The married couple have to take the tops from the large candies in the church, the wedding crowns and some sugared almonds to their home in order to guarantee happiness in their married life.


The “Fakelaki” Factor
You would think that with three thousand guests the newlyweds would go bankrupt. And had they gotten married in any place other than Crete, they would. But in Cretan villages, “γαμoπίλαφο” (Cretan traditional wedding risotto) doesn’t come cheap. Traditional wedding gifts – the faithful toaster, pots and pans, and dishes – just don’t cut it in Crete. Cash is the key word. The bare minimum for someone to attend a wedding in Anogia is around one hundred euros. If you happen to be close to the couple you would have to stick a month’s salary in the tiny white «φακελάκι», a small white envelope with your name on it. With three thousand guests and an average of 150 euros each, that’s real money-enough for a new car (or two), a couple of years rent, even a nice chunk of the couple’s future down payment. Hilarious stories about people stuffing tissues instead of money and “forgetting” to write their names on them are a common joke amongst Cretans.


Μπαλοθιές (Cretan word for meaningless gun shooting)

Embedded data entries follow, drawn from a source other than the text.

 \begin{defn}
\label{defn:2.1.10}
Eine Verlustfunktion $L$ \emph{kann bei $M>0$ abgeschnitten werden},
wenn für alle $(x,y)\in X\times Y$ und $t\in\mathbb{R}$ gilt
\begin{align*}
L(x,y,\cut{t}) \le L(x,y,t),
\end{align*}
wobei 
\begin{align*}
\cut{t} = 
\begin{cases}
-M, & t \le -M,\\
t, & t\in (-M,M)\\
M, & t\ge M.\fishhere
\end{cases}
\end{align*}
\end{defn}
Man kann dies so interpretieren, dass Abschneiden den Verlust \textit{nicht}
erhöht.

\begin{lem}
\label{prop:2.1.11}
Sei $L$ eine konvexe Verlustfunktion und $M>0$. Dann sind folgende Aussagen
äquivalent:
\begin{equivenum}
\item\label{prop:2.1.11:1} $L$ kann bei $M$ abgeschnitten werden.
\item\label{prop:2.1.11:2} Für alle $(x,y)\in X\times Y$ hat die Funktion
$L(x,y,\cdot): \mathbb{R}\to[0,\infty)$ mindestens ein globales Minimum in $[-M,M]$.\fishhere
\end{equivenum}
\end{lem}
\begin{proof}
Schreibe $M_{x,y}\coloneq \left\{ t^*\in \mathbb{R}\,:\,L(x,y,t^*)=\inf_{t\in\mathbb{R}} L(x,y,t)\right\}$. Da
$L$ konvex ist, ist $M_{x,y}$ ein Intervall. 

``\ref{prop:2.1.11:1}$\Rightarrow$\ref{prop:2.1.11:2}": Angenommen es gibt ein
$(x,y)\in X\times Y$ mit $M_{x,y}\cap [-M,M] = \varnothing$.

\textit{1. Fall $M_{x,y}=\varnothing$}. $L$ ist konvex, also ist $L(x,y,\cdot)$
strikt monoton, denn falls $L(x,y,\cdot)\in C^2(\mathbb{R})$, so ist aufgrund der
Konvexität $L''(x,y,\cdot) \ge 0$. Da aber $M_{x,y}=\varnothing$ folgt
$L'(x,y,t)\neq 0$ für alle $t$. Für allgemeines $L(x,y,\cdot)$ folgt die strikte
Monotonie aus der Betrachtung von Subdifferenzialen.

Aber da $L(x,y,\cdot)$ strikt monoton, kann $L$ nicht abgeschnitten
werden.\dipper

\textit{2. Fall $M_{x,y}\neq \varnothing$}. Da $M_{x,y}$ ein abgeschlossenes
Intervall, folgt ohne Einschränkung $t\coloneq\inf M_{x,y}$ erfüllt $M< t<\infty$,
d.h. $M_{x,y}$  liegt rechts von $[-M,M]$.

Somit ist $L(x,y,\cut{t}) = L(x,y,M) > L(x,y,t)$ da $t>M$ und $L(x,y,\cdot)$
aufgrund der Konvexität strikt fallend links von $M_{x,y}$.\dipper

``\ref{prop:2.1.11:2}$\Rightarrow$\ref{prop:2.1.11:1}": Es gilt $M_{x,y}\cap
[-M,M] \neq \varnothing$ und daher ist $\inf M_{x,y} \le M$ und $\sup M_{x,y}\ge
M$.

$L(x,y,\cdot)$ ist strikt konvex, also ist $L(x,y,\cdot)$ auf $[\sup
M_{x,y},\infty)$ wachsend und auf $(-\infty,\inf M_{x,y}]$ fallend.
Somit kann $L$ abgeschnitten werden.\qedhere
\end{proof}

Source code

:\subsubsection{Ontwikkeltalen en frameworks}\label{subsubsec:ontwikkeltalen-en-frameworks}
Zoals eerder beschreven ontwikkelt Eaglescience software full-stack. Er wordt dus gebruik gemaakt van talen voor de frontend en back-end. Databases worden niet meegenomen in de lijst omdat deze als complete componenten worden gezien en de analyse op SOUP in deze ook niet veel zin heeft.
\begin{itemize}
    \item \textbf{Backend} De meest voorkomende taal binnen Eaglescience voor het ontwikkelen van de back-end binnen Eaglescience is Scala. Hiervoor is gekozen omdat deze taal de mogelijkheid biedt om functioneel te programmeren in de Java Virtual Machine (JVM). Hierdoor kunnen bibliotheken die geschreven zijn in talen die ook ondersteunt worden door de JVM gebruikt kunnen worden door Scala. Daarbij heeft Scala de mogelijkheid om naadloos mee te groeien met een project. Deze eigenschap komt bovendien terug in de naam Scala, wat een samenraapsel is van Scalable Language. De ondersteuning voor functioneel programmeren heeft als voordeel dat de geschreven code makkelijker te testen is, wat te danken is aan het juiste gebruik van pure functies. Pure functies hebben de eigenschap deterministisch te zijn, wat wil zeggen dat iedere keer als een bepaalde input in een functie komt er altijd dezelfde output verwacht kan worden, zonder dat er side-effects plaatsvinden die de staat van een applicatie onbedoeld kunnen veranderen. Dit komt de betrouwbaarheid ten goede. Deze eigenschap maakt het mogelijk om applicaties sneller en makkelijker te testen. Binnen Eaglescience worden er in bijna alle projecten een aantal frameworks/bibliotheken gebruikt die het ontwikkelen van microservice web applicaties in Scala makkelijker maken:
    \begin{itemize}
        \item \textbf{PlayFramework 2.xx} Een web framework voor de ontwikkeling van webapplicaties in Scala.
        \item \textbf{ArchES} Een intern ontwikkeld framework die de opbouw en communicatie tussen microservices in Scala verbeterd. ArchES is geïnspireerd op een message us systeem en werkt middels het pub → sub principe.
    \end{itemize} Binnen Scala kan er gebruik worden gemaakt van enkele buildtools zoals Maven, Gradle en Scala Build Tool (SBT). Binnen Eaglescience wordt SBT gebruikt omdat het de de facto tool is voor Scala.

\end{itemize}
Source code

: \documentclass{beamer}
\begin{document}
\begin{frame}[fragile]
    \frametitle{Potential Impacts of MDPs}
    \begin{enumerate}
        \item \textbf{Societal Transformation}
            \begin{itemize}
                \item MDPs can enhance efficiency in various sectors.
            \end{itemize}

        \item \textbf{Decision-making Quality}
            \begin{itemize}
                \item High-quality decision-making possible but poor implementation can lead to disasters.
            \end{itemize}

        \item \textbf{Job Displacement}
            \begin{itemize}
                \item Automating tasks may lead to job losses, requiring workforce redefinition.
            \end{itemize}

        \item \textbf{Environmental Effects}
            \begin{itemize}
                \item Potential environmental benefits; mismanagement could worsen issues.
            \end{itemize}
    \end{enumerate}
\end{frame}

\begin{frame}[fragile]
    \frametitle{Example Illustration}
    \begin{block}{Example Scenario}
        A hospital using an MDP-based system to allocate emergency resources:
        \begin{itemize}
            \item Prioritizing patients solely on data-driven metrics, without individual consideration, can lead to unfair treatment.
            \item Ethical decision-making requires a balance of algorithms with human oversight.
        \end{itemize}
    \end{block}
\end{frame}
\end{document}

Ηandguns are virtually banned for private citizens unless you are a member of a shooting sportsman’s club or-apparently- if you come from Crete and have a wedding to attend. To be fair, weddings in towns are fairly civilized, but when it comes to villages, to a foreigner, a Cretan wedding seems like war with music and dancing. The lirari usually gives the signal. Best case scenario is you are going deaf for a couple of days. Stay calm if you happen to see a cartridge landing on your plate. Hide under the table if necessary. Even if you complain, the answer you will most likely get is that they are “careful” along with a  brief history of the Cretan revolution against the Turks, the Arabs, the Venetians,  the Germans, mixed with Kazantzaki’s “Freedom and Death” masterpiece and a tint of  irrelevant information about Crete’s social geography. Give it up. Don’t attempt to convince them otherwise. It’s a lost cause.